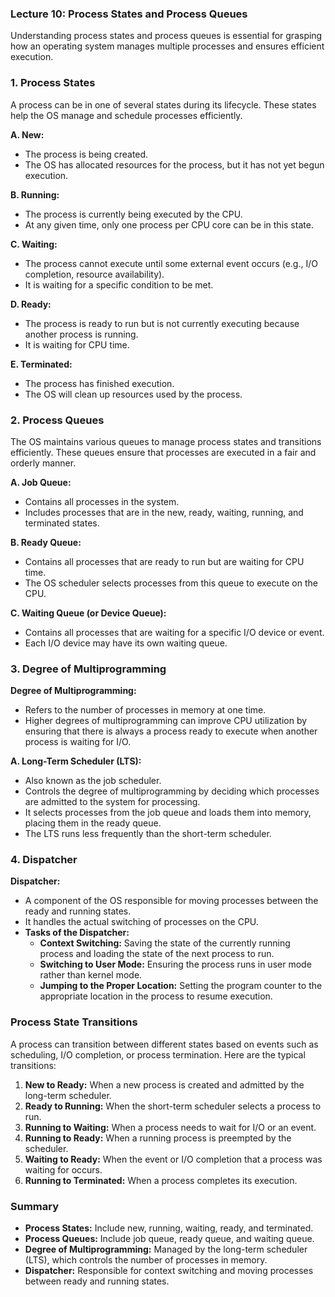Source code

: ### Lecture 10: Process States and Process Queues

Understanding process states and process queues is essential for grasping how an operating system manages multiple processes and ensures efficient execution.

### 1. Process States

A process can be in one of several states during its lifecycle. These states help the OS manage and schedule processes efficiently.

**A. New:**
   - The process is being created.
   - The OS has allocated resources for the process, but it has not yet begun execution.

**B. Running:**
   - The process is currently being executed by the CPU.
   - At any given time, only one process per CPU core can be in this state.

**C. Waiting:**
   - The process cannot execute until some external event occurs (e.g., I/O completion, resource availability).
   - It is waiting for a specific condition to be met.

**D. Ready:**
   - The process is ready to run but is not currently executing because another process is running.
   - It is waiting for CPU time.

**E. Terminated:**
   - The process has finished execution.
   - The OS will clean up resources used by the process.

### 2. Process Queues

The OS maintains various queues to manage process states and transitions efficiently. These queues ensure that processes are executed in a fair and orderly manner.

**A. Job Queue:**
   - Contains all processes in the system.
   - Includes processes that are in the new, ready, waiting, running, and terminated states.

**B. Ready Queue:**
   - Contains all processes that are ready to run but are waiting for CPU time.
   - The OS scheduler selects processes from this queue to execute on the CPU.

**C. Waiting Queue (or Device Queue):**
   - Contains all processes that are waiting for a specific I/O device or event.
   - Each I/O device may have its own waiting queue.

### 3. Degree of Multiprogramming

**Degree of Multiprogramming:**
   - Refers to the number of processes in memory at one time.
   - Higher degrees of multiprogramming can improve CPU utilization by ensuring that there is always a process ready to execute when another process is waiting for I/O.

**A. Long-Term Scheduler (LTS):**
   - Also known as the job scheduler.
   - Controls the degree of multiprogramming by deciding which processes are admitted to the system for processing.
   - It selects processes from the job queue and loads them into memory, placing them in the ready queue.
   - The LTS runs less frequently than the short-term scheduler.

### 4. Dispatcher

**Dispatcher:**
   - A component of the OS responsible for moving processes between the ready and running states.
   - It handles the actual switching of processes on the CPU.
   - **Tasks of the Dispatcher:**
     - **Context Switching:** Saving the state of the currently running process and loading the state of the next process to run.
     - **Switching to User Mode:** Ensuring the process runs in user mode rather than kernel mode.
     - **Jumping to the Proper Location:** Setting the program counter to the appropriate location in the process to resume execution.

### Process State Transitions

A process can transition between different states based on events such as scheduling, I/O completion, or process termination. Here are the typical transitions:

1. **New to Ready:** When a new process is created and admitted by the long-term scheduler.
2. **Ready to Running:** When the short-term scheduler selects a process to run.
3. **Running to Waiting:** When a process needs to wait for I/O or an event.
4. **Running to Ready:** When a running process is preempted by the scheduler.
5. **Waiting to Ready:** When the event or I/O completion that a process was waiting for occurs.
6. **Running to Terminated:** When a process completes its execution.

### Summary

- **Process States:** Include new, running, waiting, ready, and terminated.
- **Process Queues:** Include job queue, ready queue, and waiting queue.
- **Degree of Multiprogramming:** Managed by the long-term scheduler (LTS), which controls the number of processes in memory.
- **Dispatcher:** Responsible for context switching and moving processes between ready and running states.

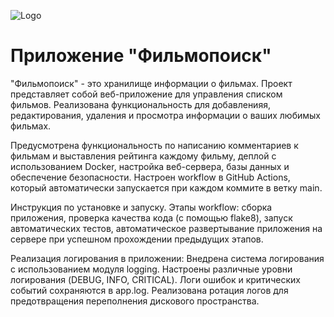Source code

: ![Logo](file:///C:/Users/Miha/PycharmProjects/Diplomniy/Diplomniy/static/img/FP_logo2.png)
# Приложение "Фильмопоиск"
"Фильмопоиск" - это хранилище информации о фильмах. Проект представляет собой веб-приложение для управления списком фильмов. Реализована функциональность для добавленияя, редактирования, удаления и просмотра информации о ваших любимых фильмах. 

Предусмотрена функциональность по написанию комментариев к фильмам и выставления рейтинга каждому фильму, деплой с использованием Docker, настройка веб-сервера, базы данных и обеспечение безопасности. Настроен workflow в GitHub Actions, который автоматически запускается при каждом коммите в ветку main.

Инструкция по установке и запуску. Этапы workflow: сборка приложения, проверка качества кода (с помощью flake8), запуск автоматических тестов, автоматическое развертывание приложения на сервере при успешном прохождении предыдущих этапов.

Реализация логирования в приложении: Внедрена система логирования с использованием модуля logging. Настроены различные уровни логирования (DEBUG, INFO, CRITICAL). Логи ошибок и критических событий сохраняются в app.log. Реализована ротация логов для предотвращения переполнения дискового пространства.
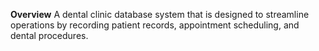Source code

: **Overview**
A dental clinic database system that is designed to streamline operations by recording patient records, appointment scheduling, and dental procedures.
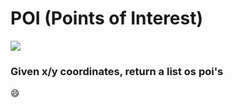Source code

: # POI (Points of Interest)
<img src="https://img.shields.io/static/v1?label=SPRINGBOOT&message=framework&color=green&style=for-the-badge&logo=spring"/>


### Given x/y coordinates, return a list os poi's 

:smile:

- - -

## WHAT IS NEEDED
For the listing above, print only the lines starting at the line containing "- At any given" and ending at the line containing "- It is waiting for CPU time.", exactly, both included.

## SOLUTION
   - At any given time, only one process per CPU core can be in this state.

**C. Waiting:**
   - The process cannot execute until some external event occurs (e.g., I/O completion, resource availability).
   - It is waiting for a specific condition to be met.

**D. Ready:**
   - The process is ready to run but is not currently executing because another process is running.
   - It is waiting for CPU time.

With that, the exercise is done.